— Task to carry out —
Copy out each line of the data below in which "latest" appears.
####################
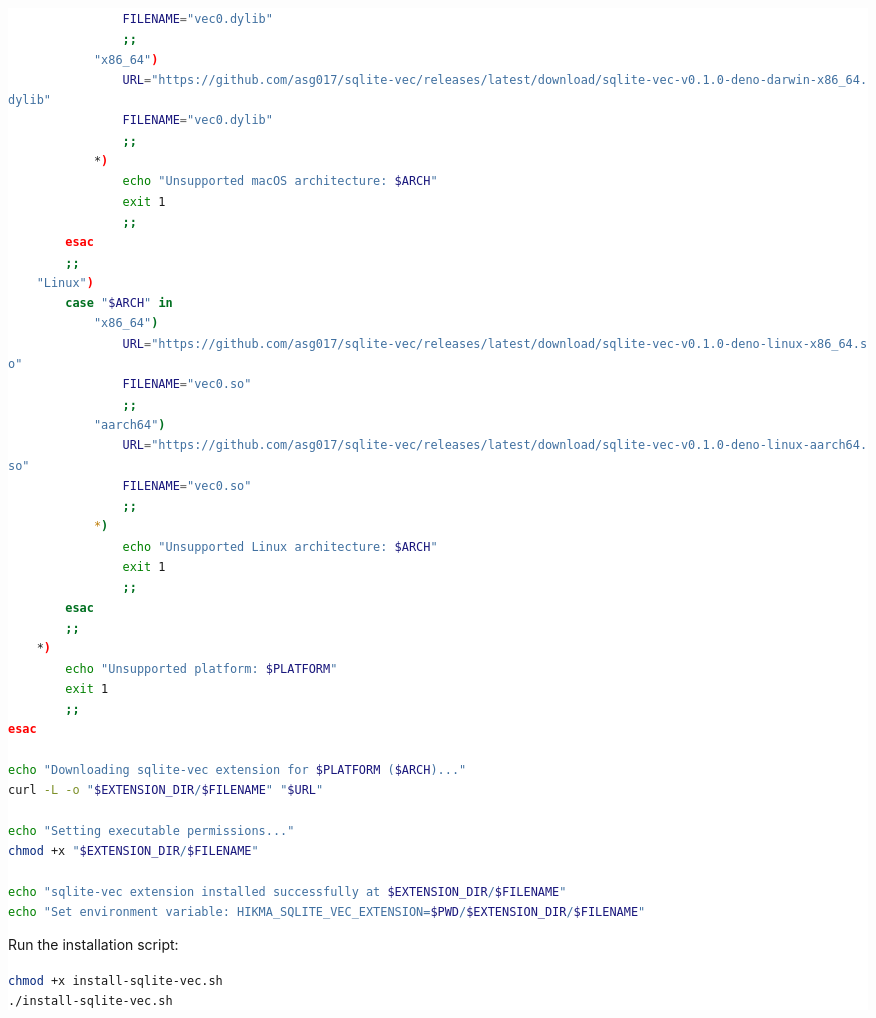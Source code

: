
 ```bash
                FILENAME="vec0.dylib"
                ;;
            "x86_64")
                URL="https://github.com/asg017/sqlite-vec/releases/latest/download/sqlite-vec-v0.1.0-deno-darwin-x86_64.dylib"
                FILENAME="vec0.dylib"
                ;;
            *)
                echo "Unsupported macOS architecture: $ARCH"
                exit 1
                ;;
        esac
        ;;
    "Linux")
        case "$ARCH" in
            "x86_64")
                URL="https://github.com/asg017/sqlite-vec/releases/latest/download/sqlite-vec-v0.1.0-deno-linux-x86_64.so"
                FILENAME="vec0.so"
                ;;
            "aarch64")
                URL="https://github.com/asg017/sqlite-vec/releases/latest/download/sqlite-vec-v0.1.0-deno-linux-aarch64.so"
                FILENAME="vec0.so"
                ;;
            *)
                echo "Unsupported Linux architecture: $ARCH"
                exit 1
                ;;
        esac
        ;;
    *)
        echo "Unsupported platform: $PLATFORM"
        exit 1
        ;;
esac

echo "Downloading sqlite-vec extension for $PLATFORM ($ARCH)..."
curl -L -o "$EXTENSION_DIR/$FILENAME" "$URL"

echo "Setting executable permissions..."
chmod +x "$EXTENSION_DIR/$FILENAME"

echo "sqlite-vec extension installed successfully at $EXTENSION_DIR/$FILENAME"
echo "Set environment variable: HIKMA_SQLITE_VEC_EXTENSION=$PWD/$EXTENSION_DIR/$FILENAME"
```

Run the installation script:
```bash
chmod +x install-sqlite-vec.sh
./install-sqlite-vec.sh
```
####################
— Task solution —
                URL="https://github.com/asg017/sqlite-vec/releases/latest/download/sqlite-vec-v0.1.0-deno-darwin-x86_64.dylib"
                URL="https://github.com/asg017/sqlite-vec/releases/latest/download/sqlite-vec-v0.1.0-deno-linux-x86_64.so"
                URL="https://github.com/asg017/sqlite-vec/releases/latest/download/sqlite-vec-v0.1.0-deno-linux-aarch64.so"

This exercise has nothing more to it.